Читать «Русские символисты» онлайн - страница 65

Валерий Брюсов

Ощущение, что наша жизнь, наше бытие только одно из множества возможных, и сознание, что основа нашего земного, телесного бытия — дух, несовместимы с мыслью о смерти, как исчезновении, небытии. «Кто мы? — неведомой породы переходы», — говорил Коневской. Он верил, что дух — «стойкая твердыня», что он не подвластен уничтожению. Смерть не полное изнеможение, не хладное оцепенение, а только обморок, в котором даже должна быть своя нега. Пусть смерть даже оторвет нас от земли, наш дух обретет новую жизнь, вновь отдастся отрадным играм бытия где-нибудь на иной планете. И эта смена жизней и умираний продолжится, как чреда приливов и отливов:

Ужели же оцепененьем хладным Упьешься ты, о резвый сын забав? Нет, обмороков негу восприяв, Рванешься снова к играм, нам отрадным. Прильнув столь кровно к роднику движенья, Ты не познаешь ввек изнеможенья, Пребудешь ты ожесточенно-жив. От наших светов призван оторваться, Под новым солнцем будет наливаться Дух, вечно обновммый, как прилив.

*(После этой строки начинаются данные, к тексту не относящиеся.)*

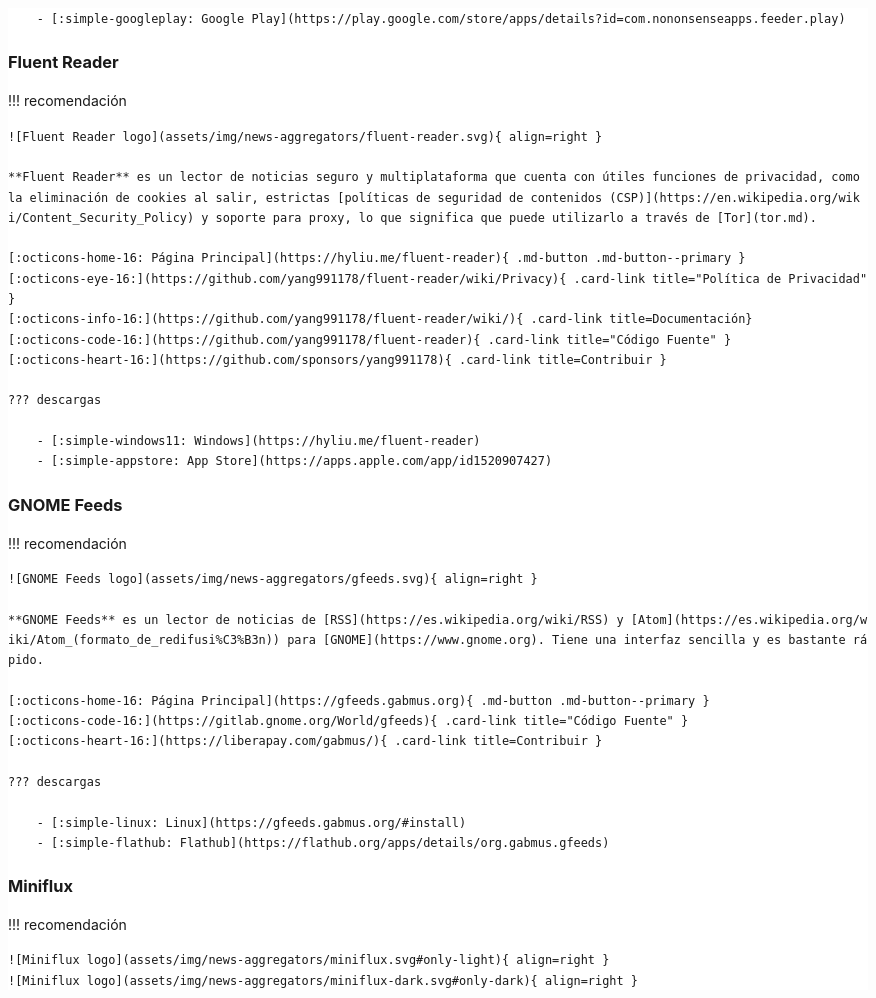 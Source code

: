         - [:simple-googleplay: Google Play](https://play.google.com/store/apps/details?id=com.nononsenseapps.feeder.play)

### Fluent Reader

!!! recomendación

    ![Fluent Reader logo](assets/img/news-aggregators/fluent-reader.svg){ align=right }
    
    **Fluent Reader** es un lector de noticias seguro y multiplataforma que cuenta con útiles funciones de privacidad, como la eliminación de cookies al salir, estrictas [políticas de seguridad de contenidos (CSP)](https://en.wikipedia.org/wiki/Content_Security_Policy) y soporte para proxy, lo que significa que puede utilizarlo a través de [Tor](tor.md).
    
    [:octicons-home-16: Página Principal](https://hyliu.me/fluent-reader){ .md-button .md-button--primary }
    [:octicons-eye-16:](https://github.com/yang991178/fluent-reader/wiki/Privacy){ .card-link title="Política de Privacidad" }
    [:octicons-info-16:](https://github.com/yang991178/fluent-reader/wiki/){ .card-link title=Documentación}
    [:octicons-code-16:](https://github.com/yang991178/fluent-reader){ .card-link title="Código Fuente" }
    [:octicons-heart-16:](https://github.com/sponsors/yang991178){ .card-link title=Contribuir }
    
    ??? descargas
    
        - [:simple-windows11: Windows](https://hyliu.me/fluent-reader)
        - [:simple-appstore: App Store](https://apps.apple.com/app/id1520907427)

### GNOME Feeds

!!! recomendación

    ![GNOME Feeds logo](assets/img/news-aggregators/gfeeds.svg){ align=right }
    
    **GNOME Feeds** es un lector de noticias de [RSS](https://es.wikipedia.org/wiki/RSS) y [Atom](https://es.wikipedia.org/wiki/Atom_(formato_de_redifusi%C3%B3n)) para [GNOME](https://www.gnome.org). Tiene una interfaz sencilla y es bastante rápido.
    
    [:octicons-home-16: Página Principal](https://gfeeds.gabmus.org){ .md-button .md-button--primary }
    [:octicons-code-16:](https://gitlab.gnome.org/World/gfeeds){ .card-link title="Código Fuente" }
    [:octicons-heart-16:](https://liberapay.com/gabmus/){ .card-link title=Contribuir }
    
    ??? descargas
    
        - [:simple-linux: Linux](https://gfeeds.gabmus.org/#install)
        - [:simple-flathub: Flathub](https://flathub.org/apps/details/org.gabmus.gfeeds)

### Miniflux

!!! recomendación

    ![Miniflux logo](assets/img/news-aggregators/miniflux.svg#only-light){ align=right }
    ![Miniflux logo](assets/img/news-aggregators/miniflux-dark.svg#only-dark){ align=right }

Эти стихи мы вправе отнести к самому юноше-поэту, которому так неожиданно пришлось вкусить эту негу смертного обморока. Нам хочется верить, что его дух, «под новым солнцем» — жив, деятелен, снова ищет, судит и творит, что и там он, мудрое дитя, в условиях безвестного ему бытия, остается верен тому пожеланию, с каким он среди нас, семнадцатилетним юношей, начинал свою творческую деятельность:

Я с жаждой ширины, с полнообразья жаждой Умом обнять весь мир желал бы в миг один.

1901

P. S. Поэзия Ив. Коневского не оказала того влияния на русскую литературу, какое должна была бы оказать по праву. Частью объясняется это судьбой поэта, который (применяя его собственные слова, сказанные о Ж. Лафорге) «промелькнул в самый роковой час», был среди нас «залетным гостем». Но, с другой стороны, знакомство с творчеством Ив. Коневского затруднялось для многих своеобразием его языка и его просодии.

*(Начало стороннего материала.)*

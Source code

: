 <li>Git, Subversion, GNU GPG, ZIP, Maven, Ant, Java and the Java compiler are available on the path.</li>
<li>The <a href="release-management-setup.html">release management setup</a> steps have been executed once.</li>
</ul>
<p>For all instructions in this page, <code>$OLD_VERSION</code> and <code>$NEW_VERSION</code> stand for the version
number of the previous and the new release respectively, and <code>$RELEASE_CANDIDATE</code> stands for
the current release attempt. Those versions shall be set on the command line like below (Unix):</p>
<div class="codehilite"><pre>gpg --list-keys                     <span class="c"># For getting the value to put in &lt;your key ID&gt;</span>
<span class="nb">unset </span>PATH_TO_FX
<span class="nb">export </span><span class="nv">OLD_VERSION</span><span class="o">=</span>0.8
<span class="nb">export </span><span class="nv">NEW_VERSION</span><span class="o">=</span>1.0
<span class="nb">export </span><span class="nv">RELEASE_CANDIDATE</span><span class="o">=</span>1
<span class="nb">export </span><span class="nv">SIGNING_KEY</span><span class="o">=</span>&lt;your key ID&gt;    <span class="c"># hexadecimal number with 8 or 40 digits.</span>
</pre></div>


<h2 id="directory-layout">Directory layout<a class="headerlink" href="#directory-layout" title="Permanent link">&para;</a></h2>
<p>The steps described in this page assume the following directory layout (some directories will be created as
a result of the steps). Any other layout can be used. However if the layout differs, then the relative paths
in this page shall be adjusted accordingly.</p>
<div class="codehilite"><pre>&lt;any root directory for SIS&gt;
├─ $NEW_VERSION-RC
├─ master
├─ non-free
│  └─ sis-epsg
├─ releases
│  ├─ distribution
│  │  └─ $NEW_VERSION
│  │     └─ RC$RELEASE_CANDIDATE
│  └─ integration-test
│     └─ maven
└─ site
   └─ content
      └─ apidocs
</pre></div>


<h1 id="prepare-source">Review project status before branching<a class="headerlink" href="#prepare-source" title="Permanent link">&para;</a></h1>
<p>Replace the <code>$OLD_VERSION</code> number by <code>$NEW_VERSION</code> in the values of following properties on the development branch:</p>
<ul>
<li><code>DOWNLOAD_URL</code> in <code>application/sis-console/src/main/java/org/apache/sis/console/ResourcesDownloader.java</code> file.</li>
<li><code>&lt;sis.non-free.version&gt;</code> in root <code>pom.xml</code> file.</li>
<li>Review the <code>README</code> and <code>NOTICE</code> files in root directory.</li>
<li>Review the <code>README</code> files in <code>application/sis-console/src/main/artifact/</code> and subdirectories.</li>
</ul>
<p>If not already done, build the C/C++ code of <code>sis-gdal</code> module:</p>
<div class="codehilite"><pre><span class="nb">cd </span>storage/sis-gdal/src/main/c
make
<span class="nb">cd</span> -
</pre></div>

Всем своим существом чуждаясь поверхностного, «разговорного» языка, он не хотел да и не умел говорить просто: в стихах и в прозе, в дружеских беседах и в частных письмах, он неизменно употреблял один и тот же язык, в котором точности и остроте выражений решительно приносились в жертву легкодоступность и плавность речи. Чтобы отчетливо понять мысль Ив. Коневского, часто бывает нужно распутать хитрый синтаксис его фраз, где слова расставлены не в обычном порядке, где так непривычно много приложений, обманывающих слух своим падежом, где, ради краткости, местоимение «который» заменено через «кто» или «что», где иногда один творительный или дательный падеж употреблены там, где все ждали бы объясняющего предлога, и т. д. Но в этой запутанности никогда не бывает произвола, все вольности могут быть оправданы логикой, — и для того, кто дает себе труд дешифрировать текст Ив. Коневского, открывается смелость его мысли и меткость ее выражения — «смутные шорохи дум, властно замкнутые в жемчужины слова».